Menjadi Seorang Kristen


Setelah beberapa kali posting menggunakan bahasa bule (baca : Bahasa Inggris), sekarang gantian posting dengan Bahasa Indonesia yang muncul ke permukaan. Yaaa.. walaupun judul blog menggunakan Bahasa Inggris, bukan berarti aku harus melupakan bahasa asalku kan?

Oke, kali ini isi postinganku agak berat. Ini menyangkut perenunganku setelah bertobat selama lebih kurang satu setengah tahun. “Hei, bukankah kamu lahir di keluarga Kristen?”, “Bukannya kamu dari kecil rajin ke gereja ya?”, “Kamu kan aktif dalam kegiatan gereja dari TK?”, mungkin itu sebagian pertanyaan yang bakal terlontar dari mulut tiap orang yang mengenalku sejak kecil. Jadi, biarkan aku sekalian memberi penjelasan lewat posting ini.

Aku memang lahir di sebuah keluarga Kristen. Kedua orangtuaku adalah orang Kristen, walaupun mereka jarang sekali datang ke gereja untuk beribadah. Dalam Bahasa Jawa, mereka bisa disebut Kristen Abangan atau Kristen KTP. Ini bahkan lebih parah daripada mereka yang sering disebut Kristen Napas, orang Kristen yang datang ke gereja hanya pada saat Natal dan Paskah.

Sedari aku kecil, bahkan sejak sebelum sekolah, aku sudah dititipkan di keluarga dari pihak ibuku. Lebih spesifiknya di keluarga kakak ibuku. Mereka adalah keluarga Kristen yang cukup taat bila kulihat. Mereka rutin ke gereja tiap Hari Minggu, rutin memberi perpuluhan, dan rutin-rutin lain selayaknya keluarga Kristen lain. Mereka pula yang mengenalkan aku kepada Kekristenan. Tapi sejauh yang aku ingat, Kekristenan mereka hanyalah rutinitas belaka. Tidak ada hubungan yang benar-benar personal dengan Tuhan. Bahkan tidak pernah ada yang namanya doa keluarga. Oke, aku tidak bermaksud mendiskreditkan salah satu gereja dalam posting ini.
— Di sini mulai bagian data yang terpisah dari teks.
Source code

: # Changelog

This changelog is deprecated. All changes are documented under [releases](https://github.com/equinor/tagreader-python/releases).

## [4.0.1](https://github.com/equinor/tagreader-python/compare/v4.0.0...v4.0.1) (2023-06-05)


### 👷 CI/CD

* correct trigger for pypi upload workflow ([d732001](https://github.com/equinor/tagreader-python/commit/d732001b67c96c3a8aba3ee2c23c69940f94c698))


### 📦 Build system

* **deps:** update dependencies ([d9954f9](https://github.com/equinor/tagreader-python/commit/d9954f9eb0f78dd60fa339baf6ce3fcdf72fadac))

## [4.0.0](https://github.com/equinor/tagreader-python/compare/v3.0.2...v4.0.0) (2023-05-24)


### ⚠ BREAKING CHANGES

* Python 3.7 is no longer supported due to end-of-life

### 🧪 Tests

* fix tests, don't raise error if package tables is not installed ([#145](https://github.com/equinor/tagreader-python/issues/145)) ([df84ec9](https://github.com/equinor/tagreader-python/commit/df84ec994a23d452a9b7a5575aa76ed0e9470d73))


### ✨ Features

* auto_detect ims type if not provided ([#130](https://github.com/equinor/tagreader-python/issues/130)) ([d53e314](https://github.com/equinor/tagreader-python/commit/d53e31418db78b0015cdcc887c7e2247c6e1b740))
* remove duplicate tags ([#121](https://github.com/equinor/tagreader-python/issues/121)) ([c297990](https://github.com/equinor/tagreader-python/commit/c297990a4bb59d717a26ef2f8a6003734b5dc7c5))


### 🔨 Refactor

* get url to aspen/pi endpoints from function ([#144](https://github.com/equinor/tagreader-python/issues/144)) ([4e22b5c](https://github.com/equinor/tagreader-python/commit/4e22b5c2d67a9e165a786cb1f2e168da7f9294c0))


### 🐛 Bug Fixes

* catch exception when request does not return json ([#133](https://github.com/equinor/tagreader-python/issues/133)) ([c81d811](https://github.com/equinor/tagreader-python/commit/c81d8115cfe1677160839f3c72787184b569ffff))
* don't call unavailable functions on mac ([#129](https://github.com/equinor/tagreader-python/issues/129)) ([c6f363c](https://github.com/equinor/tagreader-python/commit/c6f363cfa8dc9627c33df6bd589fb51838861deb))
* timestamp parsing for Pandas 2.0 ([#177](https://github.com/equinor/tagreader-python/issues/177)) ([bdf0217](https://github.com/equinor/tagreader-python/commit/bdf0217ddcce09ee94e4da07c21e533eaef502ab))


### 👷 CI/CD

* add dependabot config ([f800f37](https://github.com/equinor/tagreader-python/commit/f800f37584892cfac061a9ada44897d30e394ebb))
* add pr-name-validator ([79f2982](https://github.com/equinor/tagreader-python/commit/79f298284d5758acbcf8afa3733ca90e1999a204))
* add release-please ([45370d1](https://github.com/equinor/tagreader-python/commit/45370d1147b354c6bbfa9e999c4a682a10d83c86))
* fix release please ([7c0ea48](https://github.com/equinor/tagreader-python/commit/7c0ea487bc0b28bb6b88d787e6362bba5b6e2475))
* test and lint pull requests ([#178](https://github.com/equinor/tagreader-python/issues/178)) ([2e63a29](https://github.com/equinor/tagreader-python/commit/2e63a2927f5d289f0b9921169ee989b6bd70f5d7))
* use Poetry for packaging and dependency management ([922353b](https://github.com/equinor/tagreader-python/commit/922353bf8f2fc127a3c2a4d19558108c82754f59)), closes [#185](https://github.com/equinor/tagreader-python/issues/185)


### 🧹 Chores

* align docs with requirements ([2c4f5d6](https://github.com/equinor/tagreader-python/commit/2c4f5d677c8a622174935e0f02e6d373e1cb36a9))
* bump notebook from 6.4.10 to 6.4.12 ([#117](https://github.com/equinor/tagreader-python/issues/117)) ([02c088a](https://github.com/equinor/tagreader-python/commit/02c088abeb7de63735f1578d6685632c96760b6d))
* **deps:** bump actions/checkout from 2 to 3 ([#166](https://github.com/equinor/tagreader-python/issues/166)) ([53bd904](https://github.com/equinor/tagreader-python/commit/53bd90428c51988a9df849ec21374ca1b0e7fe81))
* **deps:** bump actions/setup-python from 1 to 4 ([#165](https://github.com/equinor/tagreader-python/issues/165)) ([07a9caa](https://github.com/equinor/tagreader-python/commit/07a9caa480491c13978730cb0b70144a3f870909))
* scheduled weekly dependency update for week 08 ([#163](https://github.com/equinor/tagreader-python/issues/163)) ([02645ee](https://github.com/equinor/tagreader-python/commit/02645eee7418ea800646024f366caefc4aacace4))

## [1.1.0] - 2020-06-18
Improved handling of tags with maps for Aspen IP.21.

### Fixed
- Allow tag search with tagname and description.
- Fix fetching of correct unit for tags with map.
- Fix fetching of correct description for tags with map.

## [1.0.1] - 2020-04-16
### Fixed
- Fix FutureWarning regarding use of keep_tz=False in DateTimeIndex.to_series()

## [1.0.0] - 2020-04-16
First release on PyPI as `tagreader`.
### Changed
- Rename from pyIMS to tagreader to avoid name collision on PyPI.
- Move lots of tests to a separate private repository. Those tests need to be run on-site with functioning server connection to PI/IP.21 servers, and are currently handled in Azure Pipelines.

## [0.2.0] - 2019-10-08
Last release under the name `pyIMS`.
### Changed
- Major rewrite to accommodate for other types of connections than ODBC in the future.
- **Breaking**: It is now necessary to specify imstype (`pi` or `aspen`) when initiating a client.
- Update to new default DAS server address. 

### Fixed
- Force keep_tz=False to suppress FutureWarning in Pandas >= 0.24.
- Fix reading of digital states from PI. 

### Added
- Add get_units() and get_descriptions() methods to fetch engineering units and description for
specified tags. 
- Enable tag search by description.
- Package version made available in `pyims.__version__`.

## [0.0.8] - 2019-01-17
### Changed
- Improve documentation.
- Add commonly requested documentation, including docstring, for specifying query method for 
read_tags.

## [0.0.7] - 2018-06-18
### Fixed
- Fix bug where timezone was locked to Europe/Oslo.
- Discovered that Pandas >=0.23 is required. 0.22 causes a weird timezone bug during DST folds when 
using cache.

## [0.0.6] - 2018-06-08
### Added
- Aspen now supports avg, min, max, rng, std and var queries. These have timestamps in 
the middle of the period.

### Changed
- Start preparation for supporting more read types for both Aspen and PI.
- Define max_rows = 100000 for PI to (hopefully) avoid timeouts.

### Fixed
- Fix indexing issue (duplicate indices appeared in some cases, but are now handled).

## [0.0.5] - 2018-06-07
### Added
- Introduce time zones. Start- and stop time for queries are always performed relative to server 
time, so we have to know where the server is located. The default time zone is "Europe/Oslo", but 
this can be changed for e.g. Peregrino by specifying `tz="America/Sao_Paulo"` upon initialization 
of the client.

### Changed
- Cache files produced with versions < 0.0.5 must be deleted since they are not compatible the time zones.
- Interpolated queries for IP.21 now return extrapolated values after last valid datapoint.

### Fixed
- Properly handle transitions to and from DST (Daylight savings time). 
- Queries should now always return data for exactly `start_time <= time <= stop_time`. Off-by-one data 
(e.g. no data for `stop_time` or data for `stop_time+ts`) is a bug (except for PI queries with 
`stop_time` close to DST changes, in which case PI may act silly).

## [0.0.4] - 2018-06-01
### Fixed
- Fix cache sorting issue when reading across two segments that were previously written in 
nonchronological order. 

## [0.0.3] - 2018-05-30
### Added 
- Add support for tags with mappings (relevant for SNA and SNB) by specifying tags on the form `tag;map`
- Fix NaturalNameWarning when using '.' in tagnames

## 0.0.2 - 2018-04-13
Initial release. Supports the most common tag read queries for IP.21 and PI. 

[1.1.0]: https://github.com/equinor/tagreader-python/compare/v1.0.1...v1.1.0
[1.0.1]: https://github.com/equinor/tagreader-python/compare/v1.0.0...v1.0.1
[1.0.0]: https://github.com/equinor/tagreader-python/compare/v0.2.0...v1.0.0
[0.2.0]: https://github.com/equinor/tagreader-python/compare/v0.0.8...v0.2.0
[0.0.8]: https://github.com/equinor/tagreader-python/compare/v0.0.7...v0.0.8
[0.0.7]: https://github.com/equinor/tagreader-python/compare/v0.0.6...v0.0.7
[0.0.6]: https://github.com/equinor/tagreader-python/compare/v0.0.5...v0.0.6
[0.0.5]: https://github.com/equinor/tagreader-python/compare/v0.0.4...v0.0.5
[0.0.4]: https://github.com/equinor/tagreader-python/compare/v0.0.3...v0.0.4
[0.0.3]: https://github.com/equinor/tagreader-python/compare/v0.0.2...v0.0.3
Jadi aku tidak akan menyebut nama gerejanya. Namun gereja yang dihadiri oleh keluargaku ini adalah gereja beraliran Protestan. Apa itu Gereja Protestan? Aku bukan orang yang tepat untuk menjawabnya. Bukan dalam kapasitasku. Jadi maaf jika aku tidak bisa menjelaskannya lebih rinci.

Lalu tibalah saat kelulusanku dari sekolah dasar. Ayahku memindahkan sekolahku dis sebuah kota kecil bernama Madiun (sebelumnya aku tinggal di Kediri, sebuah kota yang agak lebih besar dari Madiun) yang menurut pendapat ayahku, lebih dekat dengan tempat tinggal orangtuaku. Mereka tinggal dan bekerja di sebuah kota yang bahkan lebih kecil lagi yang bernama Ponorogo. Bila kalian pernah mendengar kesenian Reog, maka Ponorogo adalah tempat asal kesenian itu. Rumah mereka dekat dengan sebuah masjid sehingga saat kecil aku sering menirukan suara-suara adzan yang berkumandang. Saat aku dewasa inilah aku baru menyadari bahwa aku memang dipanggil untuk menjadi anak-Nya, bukan yang lain. Segala puji, hormat, kemuliaan hanya bagi Allah yang hidup, yang bertahta di tempat yang maha tinggi!

Di Madiun, aku disekolahkan di sebuah sekolah Katolik. Sekolah ini mempunyai asrama tersendiri sehingga ayahku memutuskan untuk memasukkan aku ke asrama sekaligus. Tapi justru tindakan ini memperburuk kualitas keimananku.

Setiap pagi, kami penghuni asrama diharuskan untuk mengikuti ibadah di sebuah gereja Katolik yang berseberangan langsung dengan asrama. Tahun pertama, aku merasa biasa saja dan mengikuti dengan senang hati semua liturginya. Toh selama aku di sekolah dasar, aku juga bersekolah di sekolah Katolik. Sehingga aku tidak terlalu merasa asing dengan tata ibadahnya.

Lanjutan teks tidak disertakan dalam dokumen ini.